- _Recorded data_:
········
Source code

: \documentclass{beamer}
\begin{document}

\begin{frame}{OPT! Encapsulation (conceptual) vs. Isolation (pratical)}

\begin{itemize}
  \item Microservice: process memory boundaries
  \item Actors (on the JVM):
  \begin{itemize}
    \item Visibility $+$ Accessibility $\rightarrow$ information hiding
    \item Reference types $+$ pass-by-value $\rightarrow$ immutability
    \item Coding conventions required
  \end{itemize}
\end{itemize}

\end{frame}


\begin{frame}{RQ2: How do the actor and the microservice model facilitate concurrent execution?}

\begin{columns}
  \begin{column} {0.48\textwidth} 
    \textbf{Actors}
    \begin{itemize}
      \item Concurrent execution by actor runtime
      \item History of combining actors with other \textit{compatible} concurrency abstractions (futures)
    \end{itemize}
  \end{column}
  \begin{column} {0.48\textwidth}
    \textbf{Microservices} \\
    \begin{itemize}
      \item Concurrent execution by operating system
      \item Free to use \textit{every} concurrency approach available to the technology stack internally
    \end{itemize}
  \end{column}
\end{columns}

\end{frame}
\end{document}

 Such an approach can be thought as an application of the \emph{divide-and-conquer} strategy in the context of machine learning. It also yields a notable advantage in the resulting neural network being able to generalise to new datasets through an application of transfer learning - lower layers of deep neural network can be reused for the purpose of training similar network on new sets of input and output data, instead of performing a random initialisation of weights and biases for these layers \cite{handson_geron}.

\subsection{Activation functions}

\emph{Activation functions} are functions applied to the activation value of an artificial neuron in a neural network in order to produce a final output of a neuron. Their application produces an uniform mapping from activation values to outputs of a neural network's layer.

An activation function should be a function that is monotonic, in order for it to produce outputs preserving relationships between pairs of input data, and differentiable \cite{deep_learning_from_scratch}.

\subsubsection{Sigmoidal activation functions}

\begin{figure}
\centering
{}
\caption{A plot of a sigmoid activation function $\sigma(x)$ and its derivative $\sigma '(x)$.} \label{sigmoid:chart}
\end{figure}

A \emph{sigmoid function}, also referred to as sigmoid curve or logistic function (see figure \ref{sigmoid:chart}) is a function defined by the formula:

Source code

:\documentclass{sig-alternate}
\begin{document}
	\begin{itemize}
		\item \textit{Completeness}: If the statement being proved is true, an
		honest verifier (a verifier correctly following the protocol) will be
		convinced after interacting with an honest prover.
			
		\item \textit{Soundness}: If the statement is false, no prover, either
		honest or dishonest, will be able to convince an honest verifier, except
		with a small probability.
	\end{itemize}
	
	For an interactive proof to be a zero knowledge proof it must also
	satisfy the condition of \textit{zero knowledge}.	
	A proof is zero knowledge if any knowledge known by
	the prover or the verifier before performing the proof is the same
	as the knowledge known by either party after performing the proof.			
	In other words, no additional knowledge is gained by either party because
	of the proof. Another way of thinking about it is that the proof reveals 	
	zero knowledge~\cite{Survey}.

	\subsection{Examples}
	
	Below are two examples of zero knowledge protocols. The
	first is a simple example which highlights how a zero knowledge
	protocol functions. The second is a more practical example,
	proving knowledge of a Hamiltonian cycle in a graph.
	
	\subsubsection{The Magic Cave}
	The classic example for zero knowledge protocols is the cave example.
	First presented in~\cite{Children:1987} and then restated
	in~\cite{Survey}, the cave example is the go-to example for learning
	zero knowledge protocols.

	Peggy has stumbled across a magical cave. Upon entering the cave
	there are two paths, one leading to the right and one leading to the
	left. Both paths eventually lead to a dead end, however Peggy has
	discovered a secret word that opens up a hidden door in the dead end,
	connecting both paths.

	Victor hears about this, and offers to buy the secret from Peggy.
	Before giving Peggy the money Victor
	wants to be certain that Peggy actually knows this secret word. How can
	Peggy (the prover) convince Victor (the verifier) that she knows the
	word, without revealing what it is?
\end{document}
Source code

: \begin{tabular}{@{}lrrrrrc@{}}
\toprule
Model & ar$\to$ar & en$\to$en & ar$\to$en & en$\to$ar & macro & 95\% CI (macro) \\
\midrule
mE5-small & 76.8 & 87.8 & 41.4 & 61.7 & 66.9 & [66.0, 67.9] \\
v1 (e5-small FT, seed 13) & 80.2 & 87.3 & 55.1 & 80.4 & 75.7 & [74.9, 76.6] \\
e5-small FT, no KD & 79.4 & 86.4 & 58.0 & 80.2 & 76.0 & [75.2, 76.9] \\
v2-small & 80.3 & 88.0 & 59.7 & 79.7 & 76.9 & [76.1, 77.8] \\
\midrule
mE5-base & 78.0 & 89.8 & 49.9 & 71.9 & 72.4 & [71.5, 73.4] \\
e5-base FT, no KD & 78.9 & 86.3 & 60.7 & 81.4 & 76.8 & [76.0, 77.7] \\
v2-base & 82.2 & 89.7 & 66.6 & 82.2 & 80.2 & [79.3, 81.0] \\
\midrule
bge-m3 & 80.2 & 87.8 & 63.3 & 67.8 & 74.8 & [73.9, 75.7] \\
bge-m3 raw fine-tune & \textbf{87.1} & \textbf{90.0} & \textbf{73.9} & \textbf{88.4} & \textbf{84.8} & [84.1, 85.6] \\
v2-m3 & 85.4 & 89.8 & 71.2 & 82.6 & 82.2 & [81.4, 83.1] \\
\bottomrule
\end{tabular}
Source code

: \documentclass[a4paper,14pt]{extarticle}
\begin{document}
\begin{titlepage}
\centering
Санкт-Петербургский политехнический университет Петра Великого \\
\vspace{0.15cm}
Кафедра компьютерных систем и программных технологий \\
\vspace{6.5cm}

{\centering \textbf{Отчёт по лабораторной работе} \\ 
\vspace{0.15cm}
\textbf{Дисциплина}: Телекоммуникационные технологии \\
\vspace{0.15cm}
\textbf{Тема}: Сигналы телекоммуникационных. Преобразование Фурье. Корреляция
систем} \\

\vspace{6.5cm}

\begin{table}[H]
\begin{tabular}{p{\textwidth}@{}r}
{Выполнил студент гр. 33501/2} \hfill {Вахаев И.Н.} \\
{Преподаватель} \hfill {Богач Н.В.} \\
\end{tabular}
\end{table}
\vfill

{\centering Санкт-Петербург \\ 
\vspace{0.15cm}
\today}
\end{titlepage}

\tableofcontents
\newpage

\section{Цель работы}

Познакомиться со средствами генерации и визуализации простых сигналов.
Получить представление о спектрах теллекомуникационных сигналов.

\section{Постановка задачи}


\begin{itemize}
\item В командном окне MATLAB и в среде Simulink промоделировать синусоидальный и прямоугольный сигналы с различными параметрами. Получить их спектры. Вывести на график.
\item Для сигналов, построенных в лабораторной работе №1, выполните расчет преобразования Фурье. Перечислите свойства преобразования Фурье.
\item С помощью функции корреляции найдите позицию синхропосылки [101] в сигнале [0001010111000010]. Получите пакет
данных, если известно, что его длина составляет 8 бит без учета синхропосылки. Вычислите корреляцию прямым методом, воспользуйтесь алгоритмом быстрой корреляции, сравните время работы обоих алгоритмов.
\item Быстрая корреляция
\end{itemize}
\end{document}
········
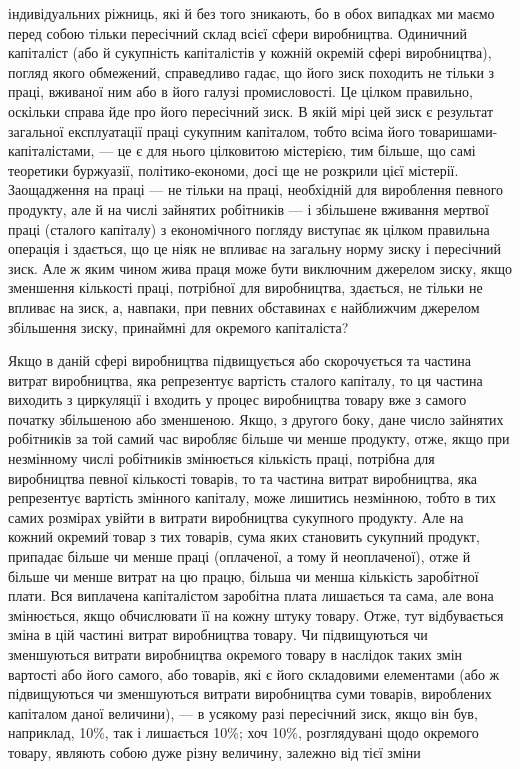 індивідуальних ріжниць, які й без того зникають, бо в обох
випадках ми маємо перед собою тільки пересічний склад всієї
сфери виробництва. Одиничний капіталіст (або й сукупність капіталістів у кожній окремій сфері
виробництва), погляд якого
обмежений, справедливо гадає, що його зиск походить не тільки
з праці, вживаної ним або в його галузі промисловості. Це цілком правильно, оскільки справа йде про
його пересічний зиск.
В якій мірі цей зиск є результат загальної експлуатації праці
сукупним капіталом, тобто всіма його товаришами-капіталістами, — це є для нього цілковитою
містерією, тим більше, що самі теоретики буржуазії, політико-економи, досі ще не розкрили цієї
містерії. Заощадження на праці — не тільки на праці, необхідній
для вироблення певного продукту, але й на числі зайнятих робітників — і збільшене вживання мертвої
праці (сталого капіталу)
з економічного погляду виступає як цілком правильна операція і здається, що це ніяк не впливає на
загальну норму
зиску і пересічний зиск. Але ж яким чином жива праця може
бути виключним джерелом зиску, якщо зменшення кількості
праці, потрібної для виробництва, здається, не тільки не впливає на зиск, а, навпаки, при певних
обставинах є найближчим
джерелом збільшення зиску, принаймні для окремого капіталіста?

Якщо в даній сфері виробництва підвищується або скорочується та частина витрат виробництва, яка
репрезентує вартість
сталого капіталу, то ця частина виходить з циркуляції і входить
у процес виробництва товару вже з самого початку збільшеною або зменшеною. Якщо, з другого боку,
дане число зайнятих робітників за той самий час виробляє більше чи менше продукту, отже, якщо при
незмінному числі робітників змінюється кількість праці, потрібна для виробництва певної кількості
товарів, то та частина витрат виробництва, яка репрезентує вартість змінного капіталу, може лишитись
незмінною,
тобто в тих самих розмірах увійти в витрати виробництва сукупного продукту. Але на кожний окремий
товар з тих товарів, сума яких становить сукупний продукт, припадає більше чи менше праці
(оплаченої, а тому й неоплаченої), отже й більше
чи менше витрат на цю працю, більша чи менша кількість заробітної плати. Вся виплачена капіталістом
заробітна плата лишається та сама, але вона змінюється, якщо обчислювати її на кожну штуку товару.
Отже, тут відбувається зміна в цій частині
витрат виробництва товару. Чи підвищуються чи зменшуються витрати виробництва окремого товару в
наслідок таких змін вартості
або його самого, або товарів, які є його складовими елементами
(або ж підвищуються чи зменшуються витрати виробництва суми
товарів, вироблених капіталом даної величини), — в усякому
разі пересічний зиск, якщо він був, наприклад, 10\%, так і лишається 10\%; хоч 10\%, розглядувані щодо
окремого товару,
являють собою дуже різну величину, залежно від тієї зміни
········
- _WHAT NEEDS TO BE DONE_:
Which lines of the data include the string "кількість"? Copy each of them.

- _SOLUTION TO THIS EXERCISE_:
незмінному числі робітників змінюється кількість праці, потрібна для виробництва певної кількості
чи менше витрат на цю працю, більша чи менша кількість заробітної плати. Вся виплачена капіталістом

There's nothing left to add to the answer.